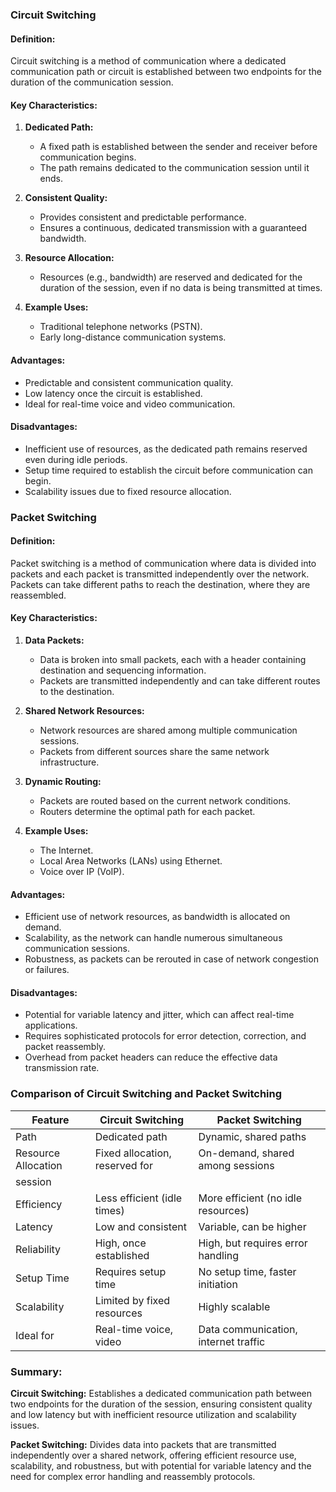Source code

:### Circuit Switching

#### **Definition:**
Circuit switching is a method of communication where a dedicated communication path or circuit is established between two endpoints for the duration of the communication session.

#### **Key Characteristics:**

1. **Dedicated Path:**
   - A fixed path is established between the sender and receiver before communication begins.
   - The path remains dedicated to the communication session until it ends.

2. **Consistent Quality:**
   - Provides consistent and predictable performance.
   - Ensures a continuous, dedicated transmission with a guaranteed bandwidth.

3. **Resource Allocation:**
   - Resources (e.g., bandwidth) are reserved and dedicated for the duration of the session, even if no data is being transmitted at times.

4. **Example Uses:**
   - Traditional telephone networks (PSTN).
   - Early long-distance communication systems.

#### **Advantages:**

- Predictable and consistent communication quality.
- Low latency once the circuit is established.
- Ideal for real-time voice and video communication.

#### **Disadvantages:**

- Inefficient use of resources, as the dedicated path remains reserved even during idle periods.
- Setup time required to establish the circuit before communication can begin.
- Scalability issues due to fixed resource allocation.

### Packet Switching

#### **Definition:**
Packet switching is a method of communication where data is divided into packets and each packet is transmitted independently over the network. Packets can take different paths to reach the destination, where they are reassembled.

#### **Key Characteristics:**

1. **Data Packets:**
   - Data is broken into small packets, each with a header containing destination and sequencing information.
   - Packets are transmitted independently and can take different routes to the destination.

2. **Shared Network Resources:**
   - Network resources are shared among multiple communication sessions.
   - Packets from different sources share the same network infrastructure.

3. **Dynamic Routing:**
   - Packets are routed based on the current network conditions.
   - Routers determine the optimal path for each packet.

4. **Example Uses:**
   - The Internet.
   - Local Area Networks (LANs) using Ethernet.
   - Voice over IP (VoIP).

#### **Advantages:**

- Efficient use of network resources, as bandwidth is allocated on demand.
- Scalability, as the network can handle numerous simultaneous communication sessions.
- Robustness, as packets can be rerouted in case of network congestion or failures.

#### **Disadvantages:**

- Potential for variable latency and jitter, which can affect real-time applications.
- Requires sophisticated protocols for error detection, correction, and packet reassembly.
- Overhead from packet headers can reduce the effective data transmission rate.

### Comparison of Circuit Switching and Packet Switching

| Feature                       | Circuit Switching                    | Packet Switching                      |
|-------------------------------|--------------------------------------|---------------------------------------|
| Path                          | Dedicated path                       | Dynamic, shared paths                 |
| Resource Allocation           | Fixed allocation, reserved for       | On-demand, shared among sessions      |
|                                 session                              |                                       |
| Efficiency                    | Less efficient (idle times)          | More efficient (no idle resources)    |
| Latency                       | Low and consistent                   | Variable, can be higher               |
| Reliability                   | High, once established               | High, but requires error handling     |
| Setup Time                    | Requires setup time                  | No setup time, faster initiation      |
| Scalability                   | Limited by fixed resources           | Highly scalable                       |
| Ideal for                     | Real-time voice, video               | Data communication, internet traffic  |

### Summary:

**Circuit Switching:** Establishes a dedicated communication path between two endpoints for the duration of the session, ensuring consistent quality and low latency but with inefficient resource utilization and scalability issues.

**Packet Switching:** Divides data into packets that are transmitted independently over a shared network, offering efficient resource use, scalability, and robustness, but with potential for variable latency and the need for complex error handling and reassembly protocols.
....
* **Problem requirements**: Omitting all pictures, restate exactly the lines of the material from its start through the line that contains "- Routers determine".

* **Expected answer**:
Source code

:### Circuit Switching

#### **Definition:**
Circuit switching is a method of communication where a dedicated communication path or circuit is established between two endpoints for the duration of the communication session.

#### **Key Characteristics:**

1. **Dedicated Path:**
   - A fixed path is established between the sender and receiver before communication begins.
   - The path remains dedicated to the communication session until it ends.

2. **Consistent Quality:**
   - Provides consistent and predictable performance.
   - Ensures a continuous, dedicated transmission with a guaranteed bandwidth.

3. **Resource Allocation:**
   - Resources (e.g., bandwidth) are reserved and dedicated for the duration of the session, even if no data is being transmitted at times.

4. **Example Uses:**
   - Traditional telephone networks (PSTN).
   - Early long-distance communication systems.

#### **Advantages:**

- Predictable and consistent communication quality.
- Low latency once the circuit is established.
- Ideal for real-time voice and video communication.

#### **Disadvantages:**

- Inefficient use of resources, as the dedicated path remains reserved even during idle periods.
- Setup time required to establish the circuit before communication can begin.
- Scalability issues due to fixed resource allocation.

### Packet Switching

#### **Definition:**
Packet switching is a method of communication where data is divided into packets and each packet is transmitted independently over the network. Packets can take different paths to reach the destination, where they are reassembled.

#### **Key Characteristics:**

1. **Data Packets:**
   - Data is broken into small packets, each with a header containing destination and sequencing information.
   - Packets are transmitted independently and can take different routes to the destination.

2. **Shared Network Resources:**
   - Network resources are shared among multiple communication sessions.
   - Packets from different sources share the same network infrastructure.

3. **Dynamic Routing:**
   - Packets are routed based on the current network conditions.
   - Routers determine the optimal path for each packet.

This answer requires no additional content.